Before injection, one should make sure the type of vaccine is suitable for their age. People who have egg allergy, chronic health conditions, or are currently pregnant can get a vaccination.

=== Vaccine ineligible group ===
However, there are exceptions for people who should avoid some types of vaccines, and some extreme cases should completely avoid all influenza vaccines. For example, children under 6 months are too small to get a vaccination and the quadrivalent recombinant vaccine is not approved for people aged under 18. Furthermore, people with a serious allergy to any ingredient in a flu vaccine, such as antibiotics or gelatin, should not get a vaccination.

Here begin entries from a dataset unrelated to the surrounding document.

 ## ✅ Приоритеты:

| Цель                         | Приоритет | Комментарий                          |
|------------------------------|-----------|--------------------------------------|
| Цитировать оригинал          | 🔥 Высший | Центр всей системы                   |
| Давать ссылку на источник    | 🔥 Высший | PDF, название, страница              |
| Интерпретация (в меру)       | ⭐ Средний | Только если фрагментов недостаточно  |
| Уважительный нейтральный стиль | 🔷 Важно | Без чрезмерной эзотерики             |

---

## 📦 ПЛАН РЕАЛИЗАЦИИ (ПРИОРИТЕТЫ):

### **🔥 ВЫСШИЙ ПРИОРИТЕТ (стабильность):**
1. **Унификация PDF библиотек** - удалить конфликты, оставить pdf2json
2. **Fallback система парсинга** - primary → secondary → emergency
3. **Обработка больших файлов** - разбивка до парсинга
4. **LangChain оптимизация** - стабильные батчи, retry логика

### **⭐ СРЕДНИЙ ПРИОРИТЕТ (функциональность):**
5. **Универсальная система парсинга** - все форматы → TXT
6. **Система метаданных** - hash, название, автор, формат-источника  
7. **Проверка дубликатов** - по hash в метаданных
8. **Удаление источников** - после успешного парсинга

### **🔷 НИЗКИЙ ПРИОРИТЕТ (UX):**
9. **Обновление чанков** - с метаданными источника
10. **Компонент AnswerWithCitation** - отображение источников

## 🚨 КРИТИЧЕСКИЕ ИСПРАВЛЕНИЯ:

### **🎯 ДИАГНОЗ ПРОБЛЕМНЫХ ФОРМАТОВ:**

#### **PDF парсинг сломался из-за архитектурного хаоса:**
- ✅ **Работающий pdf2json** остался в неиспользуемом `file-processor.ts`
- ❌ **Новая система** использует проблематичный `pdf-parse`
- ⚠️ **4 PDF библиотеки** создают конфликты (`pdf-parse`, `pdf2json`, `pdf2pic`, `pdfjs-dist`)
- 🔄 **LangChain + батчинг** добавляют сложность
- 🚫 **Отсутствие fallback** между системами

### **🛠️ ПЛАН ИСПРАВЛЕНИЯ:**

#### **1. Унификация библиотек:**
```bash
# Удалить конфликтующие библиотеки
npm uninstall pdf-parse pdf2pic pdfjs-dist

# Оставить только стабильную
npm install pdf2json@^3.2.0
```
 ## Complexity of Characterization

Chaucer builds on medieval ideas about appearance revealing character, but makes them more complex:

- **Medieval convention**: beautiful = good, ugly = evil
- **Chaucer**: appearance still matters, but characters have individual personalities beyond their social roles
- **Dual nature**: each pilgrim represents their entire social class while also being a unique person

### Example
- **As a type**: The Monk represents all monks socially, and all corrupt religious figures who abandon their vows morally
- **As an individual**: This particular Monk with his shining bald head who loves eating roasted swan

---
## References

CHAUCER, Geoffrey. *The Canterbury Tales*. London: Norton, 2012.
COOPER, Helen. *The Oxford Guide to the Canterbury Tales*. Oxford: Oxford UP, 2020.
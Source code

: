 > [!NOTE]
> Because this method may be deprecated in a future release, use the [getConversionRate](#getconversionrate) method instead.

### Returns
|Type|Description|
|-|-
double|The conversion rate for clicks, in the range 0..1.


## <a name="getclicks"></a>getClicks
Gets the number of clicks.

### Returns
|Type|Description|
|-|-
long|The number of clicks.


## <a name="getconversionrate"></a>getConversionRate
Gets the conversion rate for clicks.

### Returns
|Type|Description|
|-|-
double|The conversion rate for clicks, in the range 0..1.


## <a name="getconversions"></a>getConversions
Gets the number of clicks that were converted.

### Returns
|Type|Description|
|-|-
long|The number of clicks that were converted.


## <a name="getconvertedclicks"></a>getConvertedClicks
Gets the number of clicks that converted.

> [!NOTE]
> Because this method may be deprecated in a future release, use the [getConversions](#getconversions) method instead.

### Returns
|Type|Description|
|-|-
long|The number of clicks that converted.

People should consult a healthcare professional before getting an influenza vaccination if they are allergic to eggs or any ingredients in the vaccine, such as antibiotics or gelatin; or if they are diagnosed with Guillain-Barré Syndrome (GBS), a severe paralyzing illness; or if any serious allergy was observed in previous vaccinations.

== Adverse effects ==

=== Local and systemic reaction ===
Some usual adverse events may happen the first day or two after injection. They include tiredness, headache and chills, nausea and vomiting, fever (body temperature higher than 37.8 °C), and injection site pain and tenderness. Take a normal dose of paracetamol if necessary. If the fever lasts longer than 48 hours, approach medical professionals as it may be caused by other infections.

For the elderly receiving high-dose polyvalent vaccines, side effects are more likely to develop the week after injection, lasting for 1–3 days.

=== Rare side effects ===
Guillain–Barré syndrome (GBS)

GBS is an inflammatory disorder that causes muscle weakness and paralysis. Only 1-2 cases of GBS were reported per million influenza vaccines administered.

=== Extreme allergic reactions ===
Some severe symptoms of anaphylaxis may occur after injection, including shortness of breath, wheezing, swelling, dizziness, and a fast heartbeat. These symptoms are very rare and most likely start to develop within a few minutes to a few hours after the injection.

If any serious allergic symptoms or emergent situation emerges after vaccination, the patient should call the ambulance and visit the nearest hospital.